性欲は、本人の自覚では2次元にしか向いていない。馴れ馴れしいボディタッチも、3次元の肉体同士が触れ合うことに対しての性的な身体反応が起こらない故、ともいえる。
支配欲があるか、というと、矢晴がなにを根拠に「支配欲」というのかがよくわからないが、矢晴が現状、純に支配されているとする根拠としては「逃げられないように堕落させ」「赤の他人を家に住まわせ」「甘えさせ」「赤子のように世話をして」「何をしても怒らず親切にし」「なにもかもを肯定し」「思考を放棄」するように仕向けている、といった感じだろうか。
甘えさせる=思考を放棄するように仕向ける=逃げられないように堕落させる、と言った感じであろうが、これだけでは、意図的であるのかどうかすらわからない。ただ純が優しいだけに思えるし。ついでに、上に示したように、矢晴の社会復帰についても考えているようなので、どうにもそぐわない気がする。
ただ、この家に矢晴が住むことになった約束は、『死ぬまで孤独じゃなくなる約束』であり、「死ぬまで純のそばにいることを約束させられている」とも言える。純にとっては「矢晴が死ぬまでそばにいて、決して孤独にはさせない」という決意や誓いでもあるかと思うのだけども、「約束」自体は出処が怪しい。
純自身は、古印葵である福田矢晴に、献身的に世話をすることに喜びを感じているかと思うが、純が献身的に世話をするためには、福田矢晴が世話を受けるためにこの家にいる必要がある、とするとそれは純が矢晴をこの家に縛り付け、逃げられないようにしてる、とも言える。
純としては、矢晴に来てもらった、住んでもらっている、という意識かもしれない。矢晴から見れば、純の家に監禁され、状況を疑問視したり逃げ出したりする思考力を奪われている、ということになるのかもしれない。
どう考えても、『逃したくない支配欲』には納得がいかないなあ……と思うのだけど。
純が矢晴に断言されたことで受け入れて、自身が矢晴を囲って世話をすることは支配欲からくることで、矢晴への気持ちは性欲なのだ、と自覚したとして、これから先のふたりの生活のなにがどう変わるんだろうか。案外なにも変わらないような気も……。
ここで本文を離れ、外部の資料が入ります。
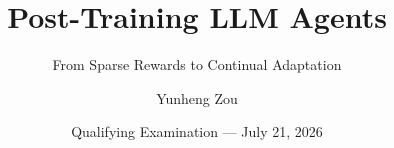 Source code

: \title{Post-Training LLM Agents}
\subtitle{From Sparse Rewards to Continual Adaptation}
\author{Yunheng Zou}
\date{Qualifying Examination --- July 21, 2026}
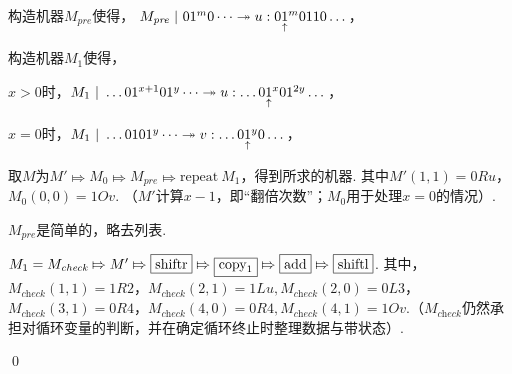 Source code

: \newcommand{\Mpre}{M_\textit{pre}}
\newcommand{\Mcheck}{M_\textit{check}}

\begin{pf} \rm\;  

    构造机器$\Mpre$使得，
    $\Mpre\sepline 01^{m}0\dots\twoheadrightarrow u:0\pointer{1}^{m}0110\dots$，
    
    构造机器$M_1$使得，

    $x > 0$时，$M_1\ | \  \dots 01^{x+1}01^{y}\dots\twoheadrightarrow u: \dots0\underset{\substack{\uparrow}}{1}^{x}01^{2y}\dots$，

    $x = 0$时，$M_1\ | \  \dots 0101^{y}\dots\twoheadrightarrow v: \dots0\underset{\substack{\uparrow}}{1}^{y}0\dots$，

    取$M$为$M' \Mapsto M_0 \Mapsto \Mpre \Mapsto \mathrm{repeat}\ M_1$，得到所求的机器. 其中$M'(1, 1) = 0Ru$，$M_0(0, 0) = 1Ov$. （$M'$计算$x-1$，即``翻倍次数''；$M_0$用于处理$x=0$的情况）.

    $\Mpre$是简单的，略去列表. 

    $M_1 = \Mcheck \Mapsto M' \Mapsto \shiftrB \Mapsto \copyB{1} \Mapsto \addB \Mapsto \shiftlB$. 其中，$\Mcheck(1, 1) = 1R2$，$\Mcheck(2, 1) = 1Lu, \Mcheck(2, 0) = 0L3$，$\Mcheck(3, 1) = 0R4$，$\Mcheck(4, 0) = 0R4, \Mcheck(4, 1) = 1Ov$.（$\Mcheck$仍然承担对循环变量的判断，并在确定循环终止时整理数据与带状态）.

    \qed
\end{pf} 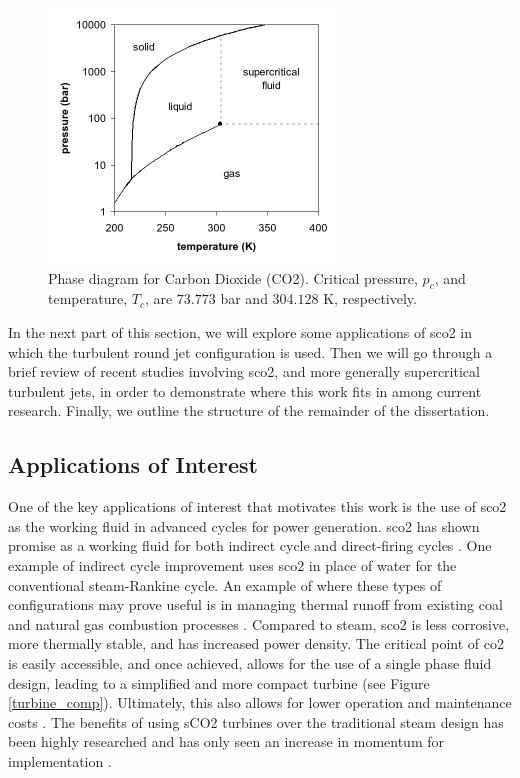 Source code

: \begin{figure}[h!]
\begin{center}
\includegraphics[scale=.75]{figures/co2_phase_diagram}
\end{center}
\caption{Phase diagram for Carbon Dioxide (CO2). Critical pressure, $p_c$, and temperature, $T_c$, are $73.773$ bar and $304.128$ K, respectively.}
\label{phase_diagram}
\end{figure}

In the next part of this section, we will explore some applications of \gls{sco2} in which the turbulent round jet configuration is used. Then we will go through a brief review of recent studies involving \gls{sco2}, and more generally supercritical turbulent jets, in order to demonstrate where this work fits in among current research. Finally, we outline the structure of the remainder of the dissertation. 

\subsection{Applications of Interest}
One of the key applications of interest that motivates this work is the use of \gls{sco2} as the working fluid in advanced cycles for power generation. \gls{sco2} has shown promise as a working fluid for both indirect cycle and direct-firing cycles \cite{WEILAND2017293, WHITE2021116447}. One example of indirect cycle improvement uses \gls{sco2} in place of water for the conventional steam-Rankine cycle. An example of where these types of configurations may prove useful is in managing thermal runoff from existing coal and natural gas combustion processes \cite{WEILAND2017293}. Compared to steam, \gls{sco2} is less corrosive, more thermally stable, and has increased power density. The critical point of \gls{co2} is easily accessible, and once achieved, allows for the use of a single phase fluid design, leading to a simplified and more compact turbine (see Figure \ref{turbine_comp}). Ultimately, this also allows for lower operation and maintenance costs \cite{Dodge}. The benefits of using sCO2 turbines over the traditional steam design has been highly researched and has only seen an increase in momentum for implementation \cite{CRESPI2017152, NextGenNucReac, hitthemarket, commercialization}.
そもそも、矢晴の言う「性欲」がどのレベルなのかもわかんないなーって思ったりしている。たぶん、矢晴の「性欲」は「性交渉をする」くらいいくだろうけど、それを純が正しく受け取っているか謎い。
そして全然違う話だけども、今回の【第15話】のコメントを見に行ったついでに、他の話数のコメントも見ようと各話見てたら、一部の話数のキャプション欄がちょっと変わっていたことに気づいた。いつ変わったのかはわからないけども。ちょいちょいでコメント欄もメンテされているようだし、「漫画を描いて更新する」以外にもずいぶんと手間がかかっているようで、そんな手間があっても更新してくださることに、ありがたやありがたやと拝むことしか出来ない。五体投地。